On peut situer dans les années 70, le basculement de l’Europe dans la résignation face à une croissance molle et un chômage fort, choix apparemment inéluctable imposé par la contrainte extérieure et, au premier chef, par la mondialisation, relayée par les institutions internationales.
Cette rupture historique initiée en Grande-Bretagne par Margaret Thatcher, en réaction à l’arrogance des syndicats et relayée aux Etats-Unis par Ronald Reagan, a été paradoxalement, en France, le fait d’un pouvoir socialiste, quand François Mitterrand, après l’échec spectaculaire de sa tentative de « socialisme réel dans un seul pays », a viré brusquement de bord, se ralliant à l’option tout aussi doctrinale d’un franc trop fort, de la désinflation compétitive et d’une contrainte européenne aveugle, concrétisée par les critères de Maastricht.
Peu après, la chute du système soviétique a semblé enterrer définitivement la possibilité d’un « autre modèle ». On peut estimer que cette pensée politique s’est mise en place à la fois par faiblesse, par peur de paraître anti-européen et par le jeu d’une insidieuse pression sur les intellectuels, obligés pour survivre de passer sous les fourches caudines des bailleurs de fonds (universitaires sous payés courant après les contrats, écrivains en mal d’éditeurs, intervenants opportunément infiltrés par les médias…).

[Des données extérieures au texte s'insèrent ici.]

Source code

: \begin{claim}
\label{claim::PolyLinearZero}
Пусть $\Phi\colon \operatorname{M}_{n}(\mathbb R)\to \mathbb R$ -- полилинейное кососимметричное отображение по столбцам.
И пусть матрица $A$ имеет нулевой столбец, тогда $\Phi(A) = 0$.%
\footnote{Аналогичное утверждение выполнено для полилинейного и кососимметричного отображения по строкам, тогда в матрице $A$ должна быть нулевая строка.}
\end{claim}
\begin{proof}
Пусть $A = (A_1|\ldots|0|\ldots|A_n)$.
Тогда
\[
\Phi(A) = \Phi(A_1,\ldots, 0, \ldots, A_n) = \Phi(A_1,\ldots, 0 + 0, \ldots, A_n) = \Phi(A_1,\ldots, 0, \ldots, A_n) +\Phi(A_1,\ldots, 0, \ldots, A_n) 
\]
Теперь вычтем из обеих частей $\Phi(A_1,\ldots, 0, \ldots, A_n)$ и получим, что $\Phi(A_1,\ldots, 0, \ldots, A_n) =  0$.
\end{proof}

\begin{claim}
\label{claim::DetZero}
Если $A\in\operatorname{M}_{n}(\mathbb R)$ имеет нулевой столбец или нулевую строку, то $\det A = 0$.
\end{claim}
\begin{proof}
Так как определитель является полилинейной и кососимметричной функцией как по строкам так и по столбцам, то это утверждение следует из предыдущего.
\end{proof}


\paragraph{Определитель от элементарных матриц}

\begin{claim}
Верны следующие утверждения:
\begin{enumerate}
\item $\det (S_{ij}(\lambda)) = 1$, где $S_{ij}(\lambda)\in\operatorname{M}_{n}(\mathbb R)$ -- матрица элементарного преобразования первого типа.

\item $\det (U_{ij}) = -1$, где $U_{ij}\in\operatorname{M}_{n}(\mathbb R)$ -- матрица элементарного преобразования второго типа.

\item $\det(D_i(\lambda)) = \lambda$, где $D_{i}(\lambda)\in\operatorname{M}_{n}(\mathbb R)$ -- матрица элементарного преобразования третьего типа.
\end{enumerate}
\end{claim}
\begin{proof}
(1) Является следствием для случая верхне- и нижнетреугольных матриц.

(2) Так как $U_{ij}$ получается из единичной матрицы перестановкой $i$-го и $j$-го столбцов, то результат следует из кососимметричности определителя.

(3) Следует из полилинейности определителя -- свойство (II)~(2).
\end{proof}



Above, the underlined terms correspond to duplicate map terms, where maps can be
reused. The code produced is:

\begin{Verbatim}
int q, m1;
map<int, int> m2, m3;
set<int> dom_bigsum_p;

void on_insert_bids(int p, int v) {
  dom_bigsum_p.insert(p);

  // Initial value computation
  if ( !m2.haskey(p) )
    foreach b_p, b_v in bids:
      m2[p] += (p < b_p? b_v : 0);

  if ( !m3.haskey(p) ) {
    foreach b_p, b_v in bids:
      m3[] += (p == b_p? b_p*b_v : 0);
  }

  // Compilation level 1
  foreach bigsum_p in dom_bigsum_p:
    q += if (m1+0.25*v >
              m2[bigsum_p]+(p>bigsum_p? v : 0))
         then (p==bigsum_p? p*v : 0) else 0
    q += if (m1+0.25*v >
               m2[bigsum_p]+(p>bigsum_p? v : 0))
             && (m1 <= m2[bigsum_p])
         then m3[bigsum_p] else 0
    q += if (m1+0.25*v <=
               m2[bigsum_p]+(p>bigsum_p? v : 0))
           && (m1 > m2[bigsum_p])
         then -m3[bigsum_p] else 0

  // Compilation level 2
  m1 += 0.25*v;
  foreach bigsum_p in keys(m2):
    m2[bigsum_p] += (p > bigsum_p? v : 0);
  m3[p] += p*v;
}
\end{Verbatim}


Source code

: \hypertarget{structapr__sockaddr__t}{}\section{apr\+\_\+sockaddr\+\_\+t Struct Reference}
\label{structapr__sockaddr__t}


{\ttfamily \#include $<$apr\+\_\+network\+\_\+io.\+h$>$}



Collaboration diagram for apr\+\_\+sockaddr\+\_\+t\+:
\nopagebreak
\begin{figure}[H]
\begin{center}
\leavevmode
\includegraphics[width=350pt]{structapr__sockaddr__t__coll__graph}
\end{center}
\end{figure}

Les dirigeants de la vieille Europe donnent l’impression de s’accommoder d’une croissance molle qui conduit inéluctablement au recul de l’Etat et à la privatisation des services publics. Ces politiques ont entraîné l’accumulation d’une dette insupportable, fruit du laxisme des gouvernements successifs depuis trente ans, en France notamment, avec une acceptation malheureusement unanime. Il faut avec courage changer de cap.